Real-Time Weather ETL Pipeline

An end-to-end, fully Dockerized ETL pipeline that ingests live weather data from the Weatherstack API, orchestrates ingestion and transformation with Airflow, stores and transforms data in PostgreSQL via dbt, and presents findings through Tableau dashboards — all running as containerized services.

Problem

Weather data is publicly available but fragmented across APIs with inconsistent formats. Building a reliable, repeatable pipeline that ingests, cleans, transforms, and visualizes this data — without manual steps — requires proper orchestration and a clean separation between raw and modeled layers.

Solution

A six-component Dockerized pipeline: Airflow DAGs orchestrate task sequencing and handle retries, Python scripts fetch Weatherstack API data on schedule, PostgreSQL stores raw and transformed records, dbt models define three analytics tables (staging, daily averages, weather report), and Tableau connects directly to PostgreSQL for live dashboard updates.

Architecture

Orchestration

Apache Airflow DAGs manage task sequencing: ingest → validate → transform → export. DAG retry logic and dependency management handle transient API failures.

Ingestion

Python scripts (psycopg2, pandas) fetch current conditions from the Weatherstack API on a scheduled interval and write raw records to PostgreSQL.

Storage

PostgreSQL stores raw ingestion data in a dev schema. Incremental loading ensures only new records are written — no full-table overwrites.

Transformation

dbt models build three layers: stg_weather_data (typed, cleaned staging), daily_average (aggregated daily metrics), and weather_report (final analytics table).

Visualization

Tableau connects directly to PostgreSQL and reads from the weather_report model.

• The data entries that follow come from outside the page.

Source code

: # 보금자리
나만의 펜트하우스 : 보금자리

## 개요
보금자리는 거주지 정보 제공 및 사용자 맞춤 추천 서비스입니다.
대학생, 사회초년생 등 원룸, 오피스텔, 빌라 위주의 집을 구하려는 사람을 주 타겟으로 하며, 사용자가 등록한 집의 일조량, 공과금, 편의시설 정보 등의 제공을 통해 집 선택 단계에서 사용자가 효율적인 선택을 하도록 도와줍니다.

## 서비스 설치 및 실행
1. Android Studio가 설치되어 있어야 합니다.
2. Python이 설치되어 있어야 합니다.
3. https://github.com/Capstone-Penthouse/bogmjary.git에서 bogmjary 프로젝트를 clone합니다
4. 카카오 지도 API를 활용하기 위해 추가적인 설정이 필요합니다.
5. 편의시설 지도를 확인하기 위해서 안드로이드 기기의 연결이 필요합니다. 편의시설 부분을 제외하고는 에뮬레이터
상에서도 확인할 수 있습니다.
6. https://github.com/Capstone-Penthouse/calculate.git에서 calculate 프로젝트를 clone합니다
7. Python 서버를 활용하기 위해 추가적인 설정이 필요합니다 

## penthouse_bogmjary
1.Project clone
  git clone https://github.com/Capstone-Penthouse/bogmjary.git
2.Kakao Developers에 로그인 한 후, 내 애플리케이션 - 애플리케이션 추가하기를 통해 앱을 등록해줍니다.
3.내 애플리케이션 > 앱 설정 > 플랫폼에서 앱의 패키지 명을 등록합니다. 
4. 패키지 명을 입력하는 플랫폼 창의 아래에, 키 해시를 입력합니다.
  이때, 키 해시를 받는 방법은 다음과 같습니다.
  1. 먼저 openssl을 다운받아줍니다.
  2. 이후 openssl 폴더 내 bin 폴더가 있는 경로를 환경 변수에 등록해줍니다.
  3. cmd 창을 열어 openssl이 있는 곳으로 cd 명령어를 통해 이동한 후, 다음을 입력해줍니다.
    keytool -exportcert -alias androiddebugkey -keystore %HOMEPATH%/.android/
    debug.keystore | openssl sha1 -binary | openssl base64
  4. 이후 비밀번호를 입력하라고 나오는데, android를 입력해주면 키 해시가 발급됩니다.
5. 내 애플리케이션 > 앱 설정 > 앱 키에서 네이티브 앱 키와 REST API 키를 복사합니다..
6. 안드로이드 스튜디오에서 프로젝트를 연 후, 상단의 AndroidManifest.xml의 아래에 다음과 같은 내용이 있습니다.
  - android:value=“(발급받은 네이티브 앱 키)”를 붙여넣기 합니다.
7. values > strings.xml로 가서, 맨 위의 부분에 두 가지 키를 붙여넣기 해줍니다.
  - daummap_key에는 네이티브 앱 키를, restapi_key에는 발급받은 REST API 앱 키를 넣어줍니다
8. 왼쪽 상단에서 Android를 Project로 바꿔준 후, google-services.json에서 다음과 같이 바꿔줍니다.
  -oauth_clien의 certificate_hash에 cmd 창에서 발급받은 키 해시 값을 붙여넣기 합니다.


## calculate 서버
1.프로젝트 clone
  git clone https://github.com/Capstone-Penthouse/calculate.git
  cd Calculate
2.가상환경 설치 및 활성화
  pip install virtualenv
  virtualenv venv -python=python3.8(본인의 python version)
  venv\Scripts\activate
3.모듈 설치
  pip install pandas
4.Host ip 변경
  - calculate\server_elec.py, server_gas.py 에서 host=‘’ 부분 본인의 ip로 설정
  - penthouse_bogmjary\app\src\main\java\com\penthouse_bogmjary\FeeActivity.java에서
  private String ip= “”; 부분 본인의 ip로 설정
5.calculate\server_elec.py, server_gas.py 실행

Dashboards update automatically as new data lands — no CSV exports needed.

Infrastructure

Docker Compose orchestrates all services: Airflow webserver, scheduler, PostgreSQL, and dbt runner — with a single compose up bringing the full stack online.

Highlights

  • Fully Dockerized — single docker compose up brings the entire pipeline online.
  • Airflow DAG with retry logic, dependency management, and scheduled runs.
  • dbt three-layer modeling: staging, daily averages, and final weather report.
  • Incremental data loading — no full-table overwrites, append-only ingestion.
  • Tableau connected directly to PostgreSQL for live, self-updating dashboard outputs.
  • Pipeline health checks verify data freshness at each DAG step.